[AIM OF THE TASK]
Which lines of the data below hold "what"? Copy each of them.

Items from a data source
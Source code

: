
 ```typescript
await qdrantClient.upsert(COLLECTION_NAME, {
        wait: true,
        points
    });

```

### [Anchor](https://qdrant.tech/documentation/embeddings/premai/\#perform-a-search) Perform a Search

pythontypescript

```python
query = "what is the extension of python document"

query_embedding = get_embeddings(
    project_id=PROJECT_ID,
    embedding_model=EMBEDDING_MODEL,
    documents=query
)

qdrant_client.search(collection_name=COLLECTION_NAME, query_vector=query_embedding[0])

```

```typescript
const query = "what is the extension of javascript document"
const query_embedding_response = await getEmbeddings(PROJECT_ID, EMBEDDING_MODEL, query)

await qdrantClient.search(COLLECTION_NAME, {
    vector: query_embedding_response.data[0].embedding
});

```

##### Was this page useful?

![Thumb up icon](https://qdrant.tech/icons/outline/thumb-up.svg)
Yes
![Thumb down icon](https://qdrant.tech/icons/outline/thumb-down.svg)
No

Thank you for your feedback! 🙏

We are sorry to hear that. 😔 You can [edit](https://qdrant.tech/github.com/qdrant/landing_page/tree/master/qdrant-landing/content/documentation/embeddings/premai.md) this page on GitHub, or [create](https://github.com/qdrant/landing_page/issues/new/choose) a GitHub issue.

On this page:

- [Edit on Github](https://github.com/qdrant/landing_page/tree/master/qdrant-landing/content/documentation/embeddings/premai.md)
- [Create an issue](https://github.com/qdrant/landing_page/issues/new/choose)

[EXPECTED ANSWER]
query = "what is the extension of python document"
const query = "what is the extension of javascript document"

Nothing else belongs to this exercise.